Data extracted from a collection
_ _ _

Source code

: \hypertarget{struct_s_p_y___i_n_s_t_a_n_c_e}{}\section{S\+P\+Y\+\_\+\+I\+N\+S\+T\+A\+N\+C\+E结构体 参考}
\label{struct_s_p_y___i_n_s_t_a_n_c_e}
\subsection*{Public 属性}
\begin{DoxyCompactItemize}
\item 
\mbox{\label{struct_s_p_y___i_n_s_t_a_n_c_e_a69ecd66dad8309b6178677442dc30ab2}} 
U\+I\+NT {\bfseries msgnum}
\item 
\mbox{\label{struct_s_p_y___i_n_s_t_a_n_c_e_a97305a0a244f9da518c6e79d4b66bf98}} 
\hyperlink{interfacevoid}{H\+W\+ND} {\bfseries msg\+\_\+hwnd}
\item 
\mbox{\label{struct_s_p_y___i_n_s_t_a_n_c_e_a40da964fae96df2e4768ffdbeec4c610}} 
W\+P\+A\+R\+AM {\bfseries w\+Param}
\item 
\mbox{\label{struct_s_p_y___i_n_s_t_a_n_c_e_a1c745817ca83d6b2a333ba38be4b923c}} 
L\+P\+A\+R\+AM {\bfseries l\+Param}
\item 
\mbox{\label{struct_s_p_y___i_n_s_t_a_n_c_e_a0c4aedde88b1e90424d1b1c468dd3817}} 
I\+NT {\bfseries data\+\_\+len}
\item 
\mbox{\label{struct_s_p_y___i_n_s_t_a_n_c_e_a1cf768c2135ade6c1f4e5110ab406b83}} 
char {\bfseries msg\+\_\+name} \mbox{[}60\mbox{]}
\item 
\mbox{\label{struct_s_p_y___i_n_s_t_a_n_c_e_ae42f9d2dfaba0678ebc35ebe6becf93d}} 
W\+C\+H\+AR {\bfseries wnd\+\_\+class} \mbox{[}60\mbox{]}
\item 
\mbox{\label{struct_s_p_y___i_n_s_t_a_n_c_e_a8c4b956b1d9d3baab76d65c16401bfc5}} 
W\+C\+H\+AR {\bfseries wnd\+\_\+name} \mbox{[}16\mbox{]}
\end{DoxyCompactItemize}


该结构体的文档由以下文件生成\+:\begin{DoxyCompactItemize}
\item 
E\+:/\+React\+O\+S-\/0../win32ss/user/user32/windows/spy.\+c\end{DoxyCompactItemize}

_ _ _

> **What the exercise asks**: Reproduce the preceding entries exactly and completely.

> **Response**:
Source code

: \hypertarget{struct_s_p_y___i_n_s_t_a_n_c_e}{}\section{S\+P\+Y\+\_\+\+I\+N\+S\+T\+A\+N\+C\+E结构体 参考}
\label{struct_s_p_y___i_n_s_t_a_n_c_e}
\subsection*{Public 属性}
\begin{DoxyCompactItemize}
\item 
\mbox{\label{struct_s_p_y___i_n_s_t_a_n_c_e_a69ecd66dad8309b6178677442dc30ab2}} 
U\+I\+NT {\bfseries msgnum}
\item 
\mbox{\label{struct_s_p_y___i_n_s_t_a_n_c_e_a97305a0a244f9da518c6e79d4b66bf98}} 
\hyperlink{interfacevoid}{H\+W\+ND} {\bfseries msg\+\_\+hwnd}
\item 
\mbox{\label{struct_s_p_y___i_n_s_t_a_n_c_e_a40da964fae96df2e4768ffdbeec4c610}} 
W\+P\+A\+R\+AM {\bfseries w\+Param}
\item 
\mbox{\label{struct_s_p_y___i_n_s_t_a_n_c_e_a1c745817ca83d6b2a333ba38be4b923c}} 
L\+P\+A\+R\+AM {\bfseries l\+Param}
\item 
\mbox{\label{struct_s_p_y___i_n_s_t_a_n_c_e_a0c4aedde88b1e90424d1b1c468dd3817}} 
I\+NT {\bfseries data\+\_\+len}
\item 
\mbox{\label{struct_s_p_y___i_n_s_t_a_n_c_e_a1cf768c2135ade6c1f4e5110ab406b83}} 
char {\bfseries msg\+\_\+name} \mbox{[}60\mbox{]}
\item 
\mbox{\label{struct_s_p_y___i_n_s_t_a_n_c_e_ae42f9d2dfaba0678ebc35ebe6becf93d}} 
W\+C\+H\+AR {\bfseries wnd\+\_\+class} \mbox{[}60\mbox{]}
\item 
\mbox{\label{struct_s_p_y___i_n_s_t_a_n_c_e_a8c4b956b1d9d3baab76d65c16401bfc5}} 
W\+C\+H\+AR {\bfseries wnd\+\_\+name} \mbox{[}16\mbox{]}
\end{DoxyCompactItemize}


该结构体的文档由以下文件生成\+:\begin{DoxyCompactItemize}
\item 
E\+:/\+React\+O\+S-\/0../win32ss/user/user32/windows/spy.\+c\end{DoxyCompactItemize}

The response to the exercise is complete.